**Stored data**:
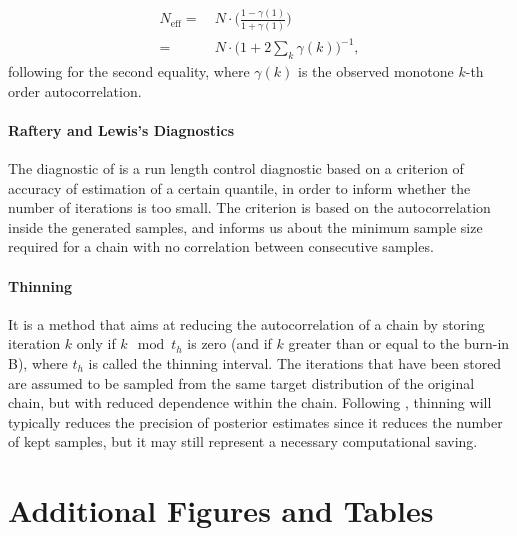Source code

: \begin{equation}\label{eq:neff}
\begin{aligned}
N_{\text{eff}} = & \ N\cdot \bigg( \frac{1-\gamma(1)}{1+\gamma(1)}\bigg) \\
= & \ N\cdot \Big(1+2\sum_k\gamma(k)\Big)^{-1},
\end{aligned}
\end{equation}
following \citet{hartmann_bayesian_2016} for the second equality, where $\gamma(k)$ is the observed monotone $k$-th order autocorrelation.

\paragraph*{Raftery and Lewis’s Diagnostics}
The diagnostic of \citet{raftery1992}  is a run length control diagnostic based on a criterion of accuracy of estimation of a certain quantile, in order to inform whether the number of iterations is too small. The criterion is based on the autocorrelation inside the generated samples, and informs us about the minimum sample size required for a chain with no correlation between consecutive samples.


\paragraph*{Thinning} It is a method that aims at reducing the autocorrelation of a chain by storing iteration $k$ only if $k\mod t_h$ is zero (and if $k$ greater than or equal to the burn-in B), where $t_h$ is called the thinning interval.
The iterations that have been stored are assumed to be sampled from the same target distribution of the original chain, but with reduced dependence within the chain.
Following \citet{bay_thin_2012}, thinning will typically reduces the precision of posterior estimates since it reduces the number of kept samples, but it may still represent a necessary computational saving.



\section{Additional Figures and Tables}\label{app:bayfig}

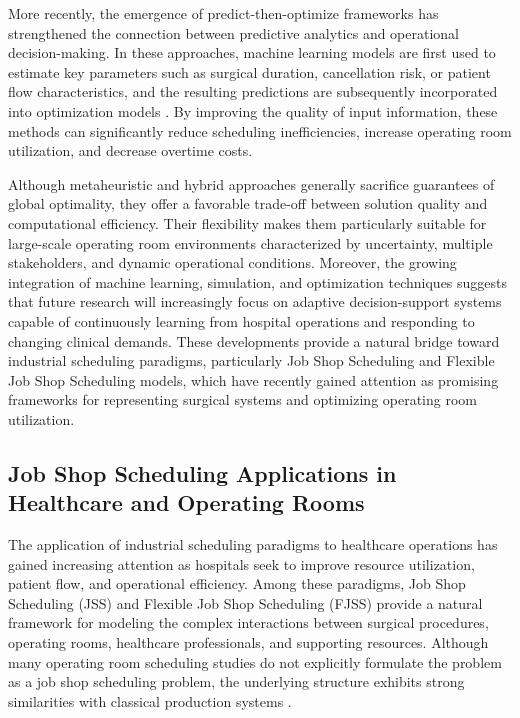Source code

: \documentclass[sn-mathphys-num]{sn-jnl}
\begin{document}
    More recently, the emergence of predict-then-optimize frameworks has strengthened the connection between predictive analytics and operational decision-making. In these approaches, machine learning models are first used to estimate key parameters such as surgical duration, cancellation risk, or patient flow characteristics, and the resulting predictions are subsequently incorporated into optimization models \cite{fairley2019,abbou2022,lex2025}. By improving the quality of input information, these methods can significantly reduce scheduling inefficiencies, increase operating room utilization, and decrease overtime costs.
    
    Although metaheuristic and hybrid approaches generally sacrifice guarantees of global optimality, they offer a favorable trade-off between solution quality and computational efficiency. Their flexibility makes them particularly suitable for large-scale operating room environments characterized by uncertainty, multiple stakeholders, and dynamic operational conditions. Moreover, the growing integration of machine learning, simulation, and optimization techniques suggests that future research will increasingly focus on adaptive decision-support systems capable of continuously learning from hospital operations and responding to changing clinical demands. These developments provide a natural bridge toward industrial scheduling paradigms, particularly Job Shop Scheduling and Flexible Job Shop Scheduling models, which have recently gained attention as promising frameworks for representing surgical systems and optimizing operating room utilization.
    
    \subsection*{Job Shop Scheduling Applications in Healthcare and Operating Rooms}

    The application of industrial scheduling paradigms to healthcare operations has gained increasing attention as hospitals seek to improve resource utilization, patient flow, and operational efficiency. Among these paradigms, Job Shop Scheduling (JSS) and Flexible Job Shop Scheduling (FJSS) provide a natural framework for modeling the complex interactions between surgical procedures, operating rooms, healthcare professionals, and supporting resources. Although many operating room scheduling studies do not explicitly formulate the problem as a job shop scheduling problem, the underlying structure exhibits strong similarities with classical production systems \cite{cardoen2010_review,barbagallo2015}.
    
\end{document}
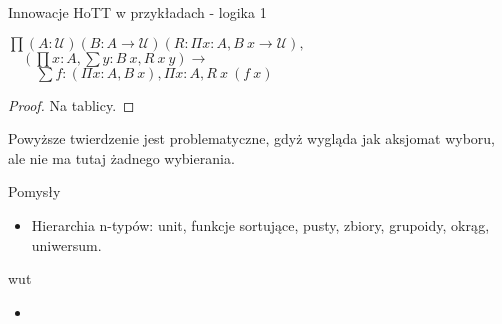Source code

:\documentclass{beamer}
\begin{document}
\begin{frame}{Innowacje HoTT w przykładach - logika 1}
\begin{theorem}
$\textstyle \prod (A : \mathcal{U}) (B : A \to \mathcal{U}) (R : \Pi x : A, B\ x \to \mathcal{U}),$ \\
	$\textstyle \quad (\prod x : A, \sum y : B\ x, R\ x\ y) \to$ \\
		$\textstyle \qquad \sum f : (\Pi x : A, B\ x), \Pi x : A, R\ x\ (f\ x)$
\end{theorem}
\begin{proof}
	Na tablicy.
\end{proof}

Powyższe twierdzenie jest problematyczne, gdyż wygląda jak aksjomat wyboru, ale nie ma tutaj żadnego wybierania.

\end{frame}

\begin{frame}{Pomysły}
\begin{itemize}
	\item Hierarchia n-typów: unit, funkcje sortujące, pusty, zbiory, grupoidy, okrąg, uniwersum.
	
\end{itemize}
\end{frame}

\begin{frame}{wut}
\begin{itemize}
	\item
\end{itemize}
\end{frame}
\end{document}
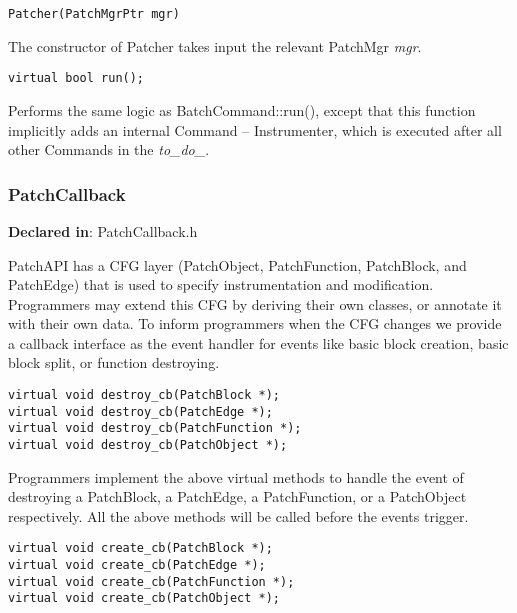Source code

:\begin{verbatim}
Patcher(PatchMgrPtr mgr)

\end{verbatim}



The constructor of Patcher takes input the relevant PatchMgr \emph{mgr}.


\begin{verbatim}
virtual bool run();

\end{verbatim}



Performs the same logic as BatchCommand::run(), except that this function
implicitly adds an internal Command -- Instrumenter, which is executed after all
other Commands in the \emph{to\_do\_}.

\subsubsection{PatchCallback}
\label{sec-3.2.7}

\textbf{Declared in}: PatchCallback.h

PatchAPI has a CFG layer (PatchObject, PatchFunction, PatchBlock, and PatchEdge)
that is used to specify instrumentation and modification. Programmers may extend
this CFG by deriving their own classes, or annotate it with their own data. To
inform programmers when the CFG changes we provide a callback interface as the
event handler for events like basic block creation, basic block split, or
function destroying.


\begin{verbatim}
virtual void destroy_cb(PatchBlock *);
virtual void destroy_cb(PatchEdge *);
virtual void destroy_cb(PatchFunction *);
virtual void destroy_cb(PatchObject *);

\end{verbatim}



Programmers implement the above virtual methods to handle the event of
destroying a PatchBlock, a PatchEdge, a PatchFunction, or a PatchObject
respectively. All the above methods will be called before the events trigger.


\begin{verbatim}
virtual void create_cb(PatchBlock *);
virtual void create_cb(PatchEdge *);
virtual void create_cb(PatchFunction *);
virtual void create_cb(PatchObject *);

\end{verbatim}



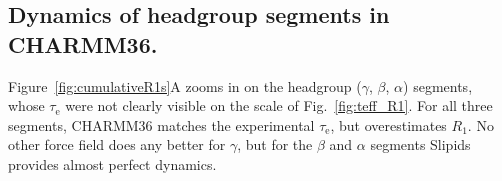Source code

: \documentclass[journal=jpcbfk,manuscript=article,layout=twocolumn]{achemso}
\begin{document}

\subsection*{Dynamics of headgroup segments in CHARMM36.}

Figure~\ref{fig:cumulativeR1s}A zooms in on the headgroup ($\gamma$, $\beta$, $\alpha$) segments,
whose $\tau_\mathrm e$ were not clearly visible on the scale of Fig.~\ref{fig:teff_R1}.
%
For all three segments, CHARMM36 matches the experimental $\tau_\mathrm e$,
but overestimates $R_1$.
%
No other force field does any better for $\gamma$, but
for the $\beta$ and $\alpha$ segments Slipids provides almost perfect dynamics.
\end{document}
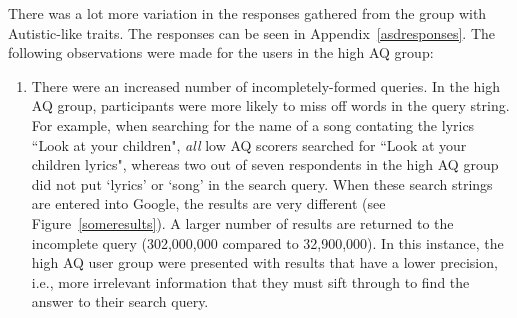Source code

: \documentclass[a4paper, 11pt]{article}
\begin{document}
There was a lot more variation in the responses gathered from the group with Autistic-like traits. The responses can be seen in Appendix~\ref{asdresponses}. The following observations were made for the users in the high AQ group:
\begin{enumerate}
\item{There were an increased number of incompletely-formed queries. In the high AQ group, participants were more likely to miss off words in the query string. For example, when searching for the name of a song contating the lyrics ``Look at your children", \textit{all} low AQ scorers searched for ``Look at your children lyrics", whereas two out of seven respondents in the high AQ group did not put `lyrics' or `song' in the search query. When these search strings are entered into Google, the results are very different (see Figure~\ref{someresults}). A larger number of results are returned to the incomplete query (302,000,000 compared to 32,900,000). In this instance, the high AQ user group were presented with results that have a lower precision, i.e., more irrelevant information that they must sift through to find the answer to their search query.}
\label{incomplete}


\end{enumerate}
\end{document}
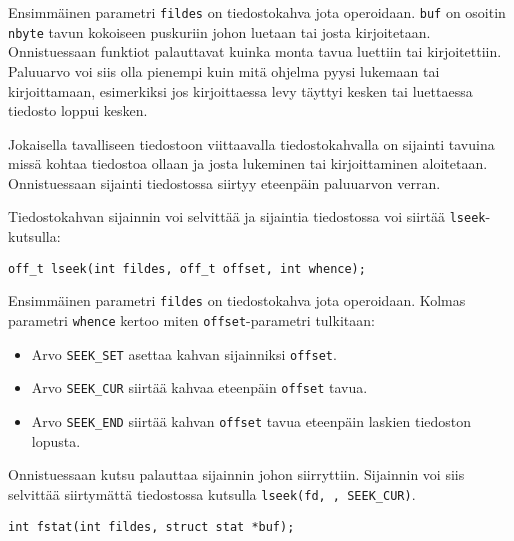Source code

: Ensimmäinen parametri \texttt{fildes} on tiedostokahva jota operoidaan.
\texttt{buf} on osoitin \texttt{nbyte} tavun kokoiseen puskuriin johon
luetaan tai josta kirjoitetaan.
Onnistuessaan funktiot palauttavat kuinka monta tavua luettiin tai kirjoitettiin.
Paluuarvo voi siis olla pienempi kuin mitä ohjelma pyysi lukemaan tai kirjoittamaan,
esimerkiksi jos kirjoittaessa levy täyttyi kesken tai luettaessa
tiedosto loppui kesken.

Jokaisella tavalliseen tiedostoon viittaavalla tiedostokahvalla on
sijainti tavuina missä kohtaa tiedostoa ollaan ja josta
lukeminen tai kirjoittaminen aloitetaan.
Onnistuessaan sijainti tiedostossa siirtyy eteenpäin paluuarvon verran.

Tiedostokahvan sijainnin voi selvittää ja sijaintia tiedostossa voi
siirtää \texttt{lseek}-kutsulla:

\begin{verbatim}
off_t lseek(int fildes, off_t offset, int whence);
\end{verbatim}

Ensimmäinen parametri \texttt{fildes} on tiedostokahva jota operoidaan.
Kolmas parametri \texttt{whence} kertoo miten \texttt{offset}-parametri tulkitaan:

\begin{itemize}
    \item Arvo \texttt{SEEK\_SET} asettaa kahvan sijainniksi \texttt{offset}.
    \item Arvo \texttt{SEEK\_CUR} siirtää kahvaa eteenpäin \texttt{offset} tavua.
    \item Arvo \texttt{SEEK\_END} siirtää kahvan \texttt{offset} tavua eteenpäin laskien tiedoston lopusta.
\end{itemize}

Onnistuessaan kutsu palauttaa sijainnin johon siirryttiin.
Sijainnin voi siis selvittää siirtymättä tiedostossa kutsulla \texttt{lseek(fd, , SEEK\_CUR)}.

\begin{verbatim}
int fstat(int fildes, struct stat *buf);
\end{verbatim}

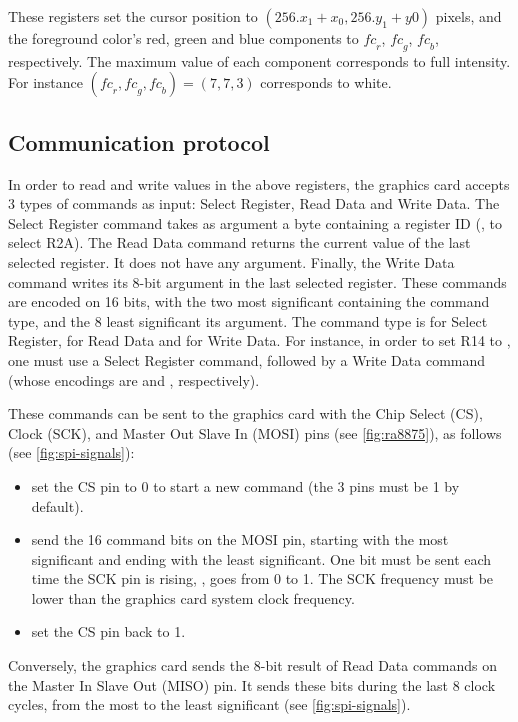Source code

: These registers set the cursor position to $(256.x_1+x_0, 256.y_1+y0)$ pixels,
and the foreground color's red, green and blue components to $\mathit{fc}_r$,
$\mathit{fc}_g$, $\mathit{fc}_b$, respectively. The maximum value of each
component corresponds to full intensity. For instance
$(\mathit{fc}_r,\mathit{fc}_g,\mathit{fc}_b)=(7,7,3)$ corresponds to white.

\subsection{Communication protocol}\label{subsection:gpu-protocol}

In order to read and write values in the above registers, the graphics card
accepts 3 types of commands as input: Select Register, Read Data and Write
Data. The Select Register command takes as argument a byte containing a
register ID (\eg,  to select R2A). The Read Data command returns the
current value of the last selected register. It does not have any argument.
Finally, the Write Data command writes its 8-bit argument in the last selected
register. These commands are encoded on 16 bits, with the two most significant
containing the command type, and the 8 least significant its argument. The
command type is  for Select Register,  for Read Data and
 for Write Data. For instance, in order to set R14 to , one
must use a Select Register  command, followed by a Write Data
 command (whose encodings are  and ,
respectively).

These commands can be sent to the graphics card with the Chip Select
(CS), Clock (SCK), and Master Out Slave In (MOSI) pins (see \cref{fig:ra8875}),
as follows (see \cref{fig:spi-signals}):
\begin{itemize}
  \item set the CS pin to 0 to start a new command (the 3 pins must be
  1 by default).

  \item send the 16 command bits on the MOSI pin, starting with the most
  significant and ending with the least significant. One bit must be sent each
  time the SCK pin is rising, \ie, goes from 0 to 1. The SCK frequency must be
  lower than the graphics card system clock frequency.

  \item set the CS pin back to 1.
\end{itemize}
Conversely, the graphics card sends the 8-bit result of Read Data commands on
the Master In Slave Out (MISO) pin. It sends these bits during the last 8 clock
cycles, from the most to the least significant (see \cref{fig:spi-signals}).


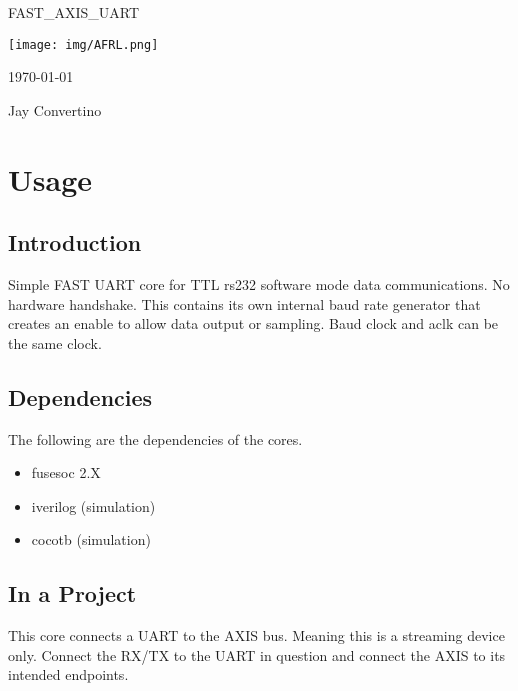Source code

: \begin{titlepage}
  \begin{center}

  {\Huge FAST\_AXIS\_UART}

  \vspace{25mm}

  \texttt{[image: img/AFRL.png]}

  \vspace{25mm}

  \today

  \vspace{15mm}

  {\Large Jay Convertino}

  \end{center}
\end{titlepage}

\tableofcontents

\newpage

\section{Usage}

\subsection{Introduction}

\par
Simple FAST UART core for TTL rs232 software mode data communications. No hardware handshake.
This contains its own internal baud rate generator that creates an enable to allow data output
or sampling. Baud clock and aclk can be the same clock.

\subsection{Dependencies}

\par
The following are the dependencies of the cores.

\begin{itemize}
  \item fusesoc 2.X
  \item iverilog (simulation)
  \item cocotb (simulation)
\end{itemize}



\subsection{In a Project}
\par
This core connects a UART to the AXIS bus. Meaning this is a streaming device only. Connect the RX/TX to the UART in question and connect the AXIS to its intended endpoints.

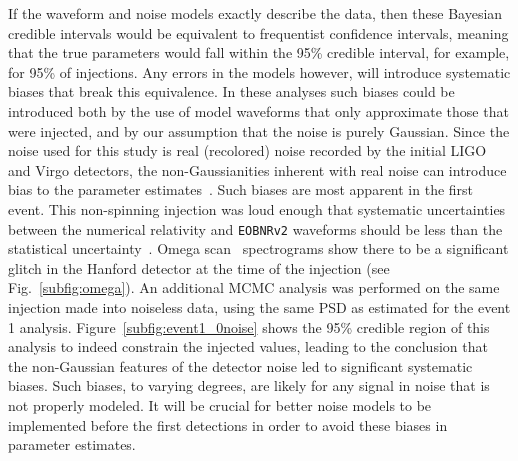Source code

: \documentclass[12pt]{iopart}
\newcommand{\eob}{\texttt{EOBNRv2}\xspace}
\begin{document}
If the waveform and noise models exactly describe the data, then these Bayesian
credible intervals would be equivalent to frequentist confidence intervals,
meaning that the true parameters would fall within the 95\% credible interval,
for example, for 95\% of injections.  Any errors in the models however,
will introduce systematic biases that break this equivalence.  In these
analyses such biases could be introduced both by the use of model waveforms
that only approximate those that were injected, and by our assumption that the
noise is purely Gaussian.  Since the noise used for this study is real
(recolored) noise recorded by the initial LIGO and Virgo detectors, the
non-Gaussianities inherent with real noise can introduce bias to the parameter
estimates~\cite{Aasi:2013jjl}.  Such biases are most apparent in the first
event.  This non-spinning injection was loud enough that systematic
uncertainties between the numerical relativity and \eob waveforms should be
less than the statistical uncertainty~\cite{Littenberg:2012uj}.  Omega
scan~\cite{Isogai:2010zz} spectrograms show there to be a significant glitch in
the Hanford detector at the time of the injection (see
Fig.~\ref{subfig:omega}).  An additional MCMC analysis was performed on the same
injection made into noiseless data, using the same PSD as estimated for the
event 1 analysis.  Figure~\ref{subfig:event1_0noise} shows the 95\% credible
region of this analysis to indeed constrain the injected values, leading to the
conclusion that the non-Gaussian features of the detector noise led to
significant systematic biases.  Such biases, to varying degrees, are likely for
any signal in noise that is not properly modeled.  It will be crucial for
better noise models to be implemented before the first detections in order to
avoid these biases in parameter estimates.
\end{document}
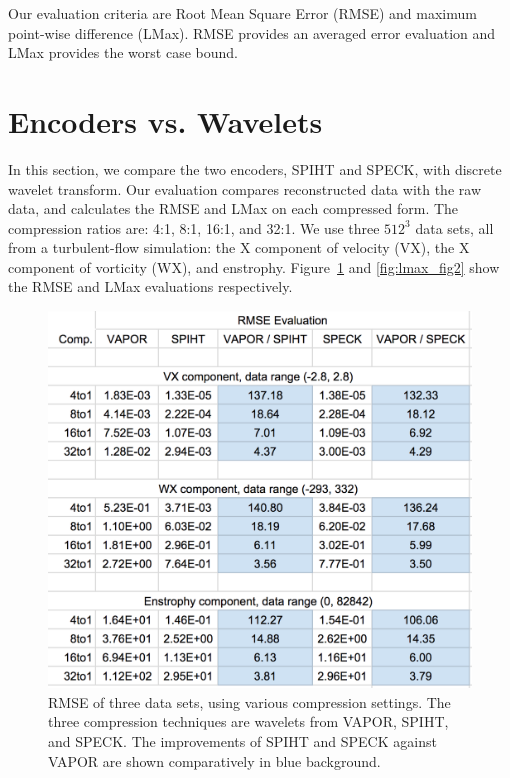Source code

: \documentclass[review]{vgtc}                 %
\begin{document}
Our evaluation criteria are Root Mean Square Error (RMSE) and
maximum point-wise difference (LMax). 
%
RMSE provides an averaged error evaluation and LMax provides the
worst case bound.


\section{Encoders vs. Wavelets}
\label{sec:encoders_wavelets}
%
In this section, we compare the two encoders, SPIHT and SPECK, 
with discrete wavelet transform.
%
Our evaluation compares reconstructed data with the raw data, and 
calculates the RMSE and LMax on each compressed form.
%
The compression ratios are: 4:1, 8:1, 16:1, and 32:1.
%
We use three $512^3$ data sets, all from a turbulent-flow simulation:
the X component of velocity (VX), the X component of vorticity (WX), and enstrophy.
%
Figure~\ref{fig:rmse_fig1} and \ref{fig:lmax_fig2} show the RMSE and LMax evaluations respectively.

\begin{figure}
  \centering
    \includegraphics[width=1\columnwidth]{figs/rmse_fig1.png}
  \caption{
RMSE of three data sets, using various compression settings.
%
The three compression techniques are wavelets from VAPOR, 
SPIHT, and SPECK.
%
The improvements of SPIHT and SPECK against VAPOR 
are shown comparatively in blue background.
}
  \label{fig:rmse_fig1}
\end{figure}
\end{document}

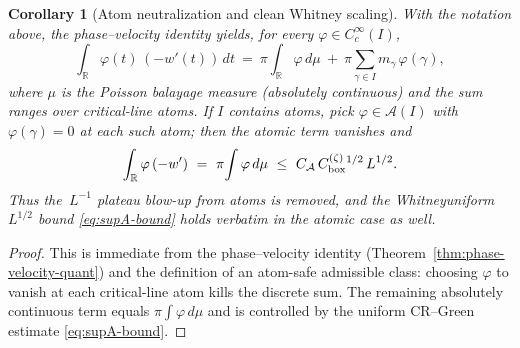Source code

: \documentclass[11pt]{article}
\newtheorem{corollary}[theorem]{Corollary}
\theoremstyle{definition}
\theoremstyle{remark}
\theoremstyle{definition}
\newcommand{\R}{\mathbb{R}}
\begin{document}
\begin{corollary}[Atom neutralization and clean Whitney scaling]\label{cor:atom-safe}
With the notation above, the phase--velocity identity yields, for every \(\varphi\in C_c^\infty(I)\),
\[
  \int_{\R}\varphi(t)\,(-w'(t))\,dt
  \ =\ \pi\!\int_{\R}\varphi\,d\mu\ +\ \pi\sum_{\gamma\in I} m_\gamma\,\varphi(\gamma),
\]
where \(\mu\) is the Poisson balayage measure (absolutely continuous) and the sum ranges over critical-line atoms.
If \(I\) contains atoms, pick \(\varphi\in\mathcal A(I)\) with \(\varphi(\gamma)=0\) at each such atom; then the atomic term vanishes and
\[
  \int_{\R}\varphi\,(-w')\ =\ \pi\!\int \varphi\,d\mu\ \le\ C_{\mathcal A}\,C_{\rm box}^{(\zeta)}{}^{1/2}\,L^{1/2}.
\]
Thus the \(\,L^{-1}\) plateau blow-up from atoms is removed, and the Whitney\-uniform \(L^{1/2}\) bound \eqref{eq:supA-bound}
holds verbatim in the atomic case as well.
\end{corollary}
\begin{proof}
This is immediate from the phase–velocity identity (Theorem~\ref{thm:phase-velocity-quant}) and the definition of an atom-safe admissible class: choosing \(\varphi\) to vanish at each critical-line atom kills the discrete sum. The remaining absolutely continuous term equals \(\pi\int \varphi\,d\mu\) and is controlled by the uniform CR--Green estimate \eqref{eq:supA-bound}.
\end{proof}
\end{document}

**HOW TO COMPLETE THIS TASK**: Reading through the records above, report each line in which the string "paragraph" is found.

**EXERCISE RESPONSE**:
\paragraph*{Raftery and Lewis’s Diagnostics}
\paragraph*{Thinning} It is a method that aims at reducing the autocorrelation of a chain by storing iteration $k$ only if $k\mod t_h$ is zero (and if $k$ greater than or equal to the burn-in B), where $t_h$ is called the thinning interval.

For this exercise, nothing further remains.